International Journal of Molecular Sciences ◽

10.3390/ijms22063022 ◽

2021 ◽

Vol 22 (6) ◽

pp. 3022

Author(s):

Tatjana Ullmann ◽

Sonja Luckhardt ◽

Markus Wolf ◽

Michael J. Parnham ◽

Eduard Resch

Keyword(s):

Gene Expression ◽

Mrna Expression ◽

High Throughput ◽

Transcription Initiation ◽

High Throughput Screening ◽

Inflammatory Responses ◽

Hdac Inhibitors ◽

Screening Assay ◽

Bet Inhibitors ◽

Anti Inflammatory

This study aimed to identify alternative anti-inflammatory compounds that modulate the activity of a relevant transcription factor, CCAAT/enhancer binding protein delta (C/EBPδ). C/EBPδ is a master regulator of inflammatory responses in macrophages (Mϕ) and is mainly regulated at the level of CEBPD gene transcription initiation. To screen for CEBPD-modulating compounds, we generated a THP-1-derived reporter cell line stably expressing secreted alkaline phosphatase (SEAP) under control of the defined CEBPD promoter (CEBPD::SEAP).

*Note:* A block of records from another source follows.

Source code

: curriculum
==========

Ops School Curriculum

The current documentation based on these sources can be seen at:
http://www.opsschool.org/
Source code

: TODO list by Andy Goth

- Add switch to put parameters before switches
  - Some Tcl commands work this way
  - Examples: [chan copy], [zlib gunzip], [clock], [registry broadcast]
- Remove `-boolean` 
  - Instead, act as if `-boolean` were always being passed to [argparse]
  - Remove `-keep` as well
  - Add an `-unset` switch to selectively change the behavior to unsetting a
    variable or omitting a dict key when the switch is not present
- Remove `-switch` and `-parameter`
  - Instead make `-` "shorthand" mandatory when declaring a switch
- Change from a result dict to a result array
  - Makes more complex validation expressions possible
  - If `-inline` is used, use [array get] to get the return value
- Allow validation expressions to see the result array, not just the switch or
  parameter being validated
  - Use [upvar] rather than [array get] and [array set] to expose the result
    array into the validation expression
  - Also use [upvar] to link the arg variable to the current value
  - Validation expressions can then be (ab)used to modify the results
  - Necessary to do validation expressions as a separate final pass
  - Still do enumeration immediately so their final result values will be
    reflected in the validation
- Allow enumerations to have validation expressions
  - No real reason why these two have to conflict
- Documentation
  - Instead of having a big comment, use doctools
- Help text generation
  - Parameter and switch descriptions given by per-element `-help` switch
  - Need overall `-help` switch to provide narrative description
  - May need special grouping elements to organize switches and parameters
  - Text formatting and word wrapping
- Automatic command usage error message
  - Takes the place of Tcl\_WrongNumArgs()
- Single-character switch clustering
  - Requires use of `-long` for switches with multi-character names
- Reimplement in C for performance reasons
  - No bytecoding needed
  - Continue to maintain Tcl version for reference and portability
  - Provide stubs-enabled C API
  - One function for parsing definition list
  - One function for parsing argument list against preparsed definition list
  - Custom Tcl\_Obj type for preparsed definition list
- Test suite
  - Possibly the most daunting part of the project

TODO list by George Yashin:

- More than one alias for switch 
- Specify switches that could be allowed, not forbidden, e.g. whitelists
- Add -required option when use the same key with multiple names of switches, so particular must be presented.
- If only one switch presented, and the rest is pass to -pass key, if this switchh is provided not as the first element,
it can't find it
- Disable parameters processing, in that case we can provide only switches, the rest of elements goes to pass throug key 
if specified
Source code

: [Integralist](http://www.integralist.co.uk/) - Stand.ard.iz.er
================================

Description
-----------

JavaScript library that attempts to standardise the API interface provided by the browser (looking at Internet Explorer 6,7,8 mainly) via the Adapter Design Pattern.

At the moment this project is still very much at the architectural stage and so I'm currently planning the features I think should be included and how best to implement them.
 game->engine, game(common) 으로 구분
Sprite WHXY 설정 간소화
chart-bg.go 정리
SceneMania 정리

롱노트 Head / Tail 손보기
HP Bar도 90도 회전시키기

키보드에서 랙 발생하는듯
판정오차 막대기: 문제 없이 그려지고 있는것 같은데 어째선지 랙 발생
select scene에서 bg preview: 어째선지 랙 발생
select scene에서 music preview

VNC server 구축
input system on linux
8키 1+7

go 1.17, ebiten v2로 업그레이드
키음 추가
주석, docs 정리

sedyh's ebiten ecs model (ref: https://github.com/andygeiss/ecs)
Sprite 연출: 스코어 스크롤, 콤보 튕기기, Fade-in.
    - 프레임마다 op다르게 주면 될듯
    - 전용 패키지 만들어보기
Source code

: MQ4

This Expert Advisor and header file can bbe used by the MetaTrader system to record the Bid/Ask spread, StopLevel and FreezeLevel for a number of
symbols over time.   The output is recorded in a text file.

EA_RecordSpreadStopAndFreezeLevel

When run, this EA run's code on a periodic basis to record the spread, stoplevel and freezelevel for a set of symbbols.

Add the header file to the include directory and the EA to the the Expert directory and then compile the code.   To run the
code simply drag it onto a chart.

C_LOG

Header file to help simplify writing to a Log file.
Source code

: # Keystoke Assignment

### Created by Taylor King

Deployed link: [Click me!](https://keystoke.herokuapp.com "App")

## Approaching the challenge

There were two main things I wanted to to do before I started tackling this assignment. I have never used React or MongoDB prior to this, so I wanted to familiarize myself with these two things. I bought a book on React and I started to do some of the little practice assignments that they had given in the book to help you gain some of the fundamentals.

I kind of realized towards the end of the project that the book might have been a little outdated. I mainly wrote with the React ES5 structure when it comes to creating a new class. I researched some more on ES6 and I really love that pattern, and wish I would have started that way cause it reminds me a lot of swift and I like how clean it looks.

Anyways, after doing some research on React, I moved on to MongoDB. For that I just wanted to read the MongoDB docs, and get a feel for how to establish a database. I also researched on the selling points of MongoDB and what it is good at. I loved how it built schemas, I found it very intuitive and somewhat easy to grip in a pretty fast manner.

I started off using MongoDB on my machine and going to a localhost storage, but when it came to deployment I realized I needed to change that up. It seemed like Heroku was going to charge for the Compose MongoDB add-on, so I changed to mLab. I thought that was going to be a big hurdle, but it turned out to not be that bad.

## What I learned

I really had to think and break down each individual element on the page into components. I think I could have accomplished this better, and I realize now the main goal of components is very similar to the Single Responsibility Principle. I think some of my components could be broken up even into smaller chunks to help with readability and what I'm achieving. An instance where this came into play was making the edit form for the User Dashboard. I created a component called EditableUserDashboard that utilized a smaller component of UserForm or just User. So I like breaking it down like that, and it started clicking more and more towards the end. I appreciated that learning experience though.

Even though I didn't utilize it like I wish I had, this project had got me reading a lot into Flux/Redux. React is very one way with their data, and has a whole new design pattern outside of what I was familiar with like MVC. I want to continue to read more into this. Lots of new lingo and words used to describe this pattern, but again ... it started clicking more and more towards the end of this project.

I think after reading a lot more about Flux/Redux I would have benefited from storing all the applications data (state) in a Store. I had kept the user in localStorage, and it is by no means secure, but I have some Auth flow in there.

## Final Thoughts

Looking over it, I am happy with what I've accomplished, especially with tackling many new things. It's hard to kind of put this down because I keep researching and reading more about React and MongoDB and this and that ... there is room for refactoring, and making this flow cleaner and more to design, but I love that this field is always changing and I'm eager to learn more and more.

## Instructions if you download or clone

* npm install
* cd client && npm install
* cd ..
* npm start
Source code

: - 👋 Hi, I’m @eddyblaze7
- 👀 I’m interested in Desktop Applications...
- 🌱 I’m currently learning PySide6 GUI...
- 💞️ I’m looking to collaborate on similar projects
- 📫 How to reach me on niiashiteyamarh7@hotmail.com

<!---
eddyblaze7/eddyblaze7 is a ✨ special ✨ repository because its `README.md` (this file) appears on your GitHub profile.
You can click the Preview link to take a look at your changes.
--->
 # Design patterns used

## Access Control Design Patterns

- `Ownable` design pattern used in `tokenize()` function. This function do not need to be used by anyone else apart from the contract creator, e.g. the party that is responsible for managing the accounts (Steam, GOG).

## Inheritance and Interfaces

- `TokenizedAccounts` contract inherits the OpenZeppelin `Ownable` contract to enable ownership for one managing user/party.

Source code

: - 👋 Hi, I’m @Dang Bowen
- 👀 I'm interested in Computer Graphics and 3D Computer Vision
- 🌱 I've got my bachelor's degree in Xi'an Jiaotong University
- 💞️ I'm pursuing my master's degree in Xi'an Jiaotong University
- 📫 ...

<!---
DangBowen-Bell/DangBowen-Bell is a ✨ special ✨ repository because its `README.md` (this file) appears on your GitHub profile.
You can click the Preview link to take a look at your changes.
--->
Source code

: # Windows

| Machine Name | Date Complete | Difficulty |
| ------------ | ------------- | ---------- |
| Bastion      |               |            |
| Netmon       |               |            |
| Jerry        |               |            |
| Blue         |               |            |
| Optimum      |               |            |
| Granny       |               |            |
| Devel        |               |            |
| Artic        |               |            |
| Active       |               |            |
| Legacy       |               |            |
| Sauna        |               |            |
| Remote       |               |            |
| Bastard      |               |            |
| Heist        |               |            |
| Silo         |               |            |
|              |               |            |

A high-throughput screening of LOPAC®1280 and ENZO®774 libraries on LPS- and IFN-γ-activated THP-1 reporter Mϕ identified four epigenetically active hits: two bromodomain and extraterminal domain (BET) inhibitors, I-BET151 and Ro 11-1464, as well as two histone deacetylase (HDAC) inhibitors, SAHA and TSA. All four hits markedly and reproducibly upregulated SEAP secretion and CEBPD::SEAP mRNA expression, confirming screening assay reliability. Whereas BET inhibitors also upregulated the mRNA expression of the endogenous CEBPD, HDAC inhibitors completely abolished it. All hits displayed anti-inflammatory activity through the suppression of IL-6 and CCL2 gene expression. However, I-BET151 and HDAC inhibitors simultaneously upregulated the mRNA expression of pro-inflammatory IL-1ß. The modulation of CEBPD gene expression shown in this study contributes to our understanding of inflammatory responses in Mϕ and may offer an approach to therapy for inflammation-driven disorders.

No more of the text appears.